2025/07/30 19:03:08 INFO mlflow.tracking.fluent: Experiment with name 'serve-linear-model' does not exist. Creating a new experiment.


Model logged with run ID: e1f6ac60eb134a0aa9d31d74d0ed7ecb

⚙️ To serve the model, run this command in your terminal:

mlflow models serve -m runs:/<RUN_ID>/linear_model -p 5001 --no-conda

Replace <RUN_ID> with the actual run_id printed above.

Then open another terminal or Python script to send a request.


📤 Example request (run separately in Python or terminal):

import requests
import pandas as pd

url = "http://127.0.0.1:5001/invocations"
data = pd.DataFrame({"feature1": [0.5], "feature2": [1.5]}).to_json(orient="records")
headers = {"Content-Type": "application/json"}

response = requests.post(url, data=data, headers=headers)
print("Prediction:", response.json())



#📝 Assessment: Serving a Model via REST API

### 📘 Multiple Choice (Correct answers in **bold**)    
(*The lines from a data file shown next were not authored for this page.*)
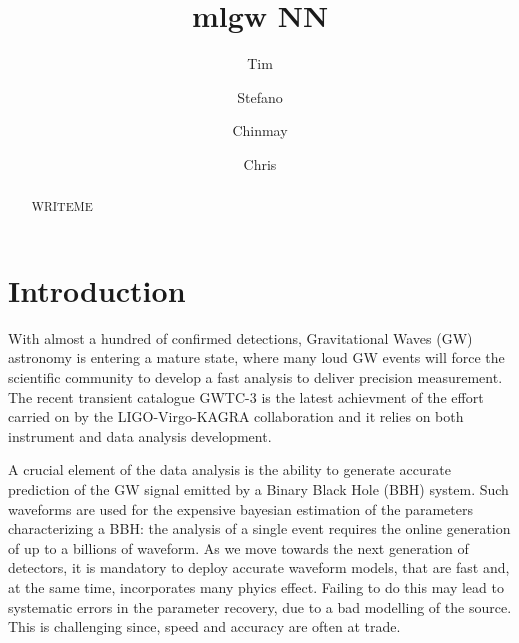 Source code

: \documentclass[twocolumn,showpacs,preprintnumbers,nofootinbib,prd,
superscriptaddress,10pt]{revtex4-1}
\begin{document}
\begin{abstract}

WRITEME

\end{abstract}
	
	\title{mlgw NN}
	\author{Tim }
	\author{Stefano }
	\author{Chinmay }
	\author{Chris }
	\maketitle

\section{Introduction}
\label{sec:intro}

With almost a hundred of confirmed detections, Gravitational Waves (GW) astronomy is entering a mature state, where many loud GW events will force the scientific community to develop a fast analysis to deliver precision measurement. The recent transient catalogue GWTC-3 \cite{} is the latest achievment of the effort carried on by the LIGO-Virgo-KAGRA collaboration and it relies on both instrument and data analysis development.

A crucial element of the data analysis is the ability to generate accurate prediction of the GW signal emitted by a Binary Black Hole (BBH) system. Such waveforms are used for the expensive bayesian estimation of the parameters characterizing a BBH: the analysis of a single event requires the online generation of up to a billions of waveform.
As we move towards the next generation of detectors, it is mandatory to deploy accurate waveform models, that are fast and, at the same time, incorporates many phyics effect. Failing to do this may lead to systematic errors in the parameter recovery, due to a bad modelling of the source.
This is challenging since, speed and accuracy are often at trade.
\end{document}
**1. What is the purpose of the MLflow command `mlflow models serve`?**    
A. Register a model in the model registry    
**B. Start a REST server for the model endpoint** ✅    
C. Launch the MLflow UI
D. Trigger a batch training job

---

**2. Which endpoint does MLflow use for model inference by default?**   
A. `/predict`   
**B. `/invocations`** ✅   
C. `/model/serve`   
D. `/run`   

---

**3. Which content type must you specify in the REST request header when sending a pandas DataFrame in JSON?**   
A. `application/csv`   
**B. `application/json`** ✅   
C. `text/plain`   
D. `application/x-www-form-urlencoded`   

---

**4. What is the purpose of the `--no-conda` flag in the `mlflow models serve` command?**   
A. Disables environment logging   
**B. Prevents MLflow from creating a new Conda environment** ✅   
C. Skips model versioning   
D. Serves the model using Docker   

---

### ✏️ Short Answer   

**5. Why might you choose to serve your model via REST API instead of batch prediction?**   
*To enable real-time, on-demand inference where clients (e.g., web apps or microservices) can query the model interactively.*   

---

**6. What could cause a REST request to fail when serving a model? List two common reasons.**   

* The server is not running on the correct port   
* The input JSON is improperly formatted or missing required columns   

---

### 🧪 Mini Project

**7. Task:**   

* Log a simple classification model (e.g., logistic regression)   
* Serve it locally with `mlflow models serve`   
* Use Python’s `requests` module to POST a test sample in JSON format   
* Display the model’s prediction response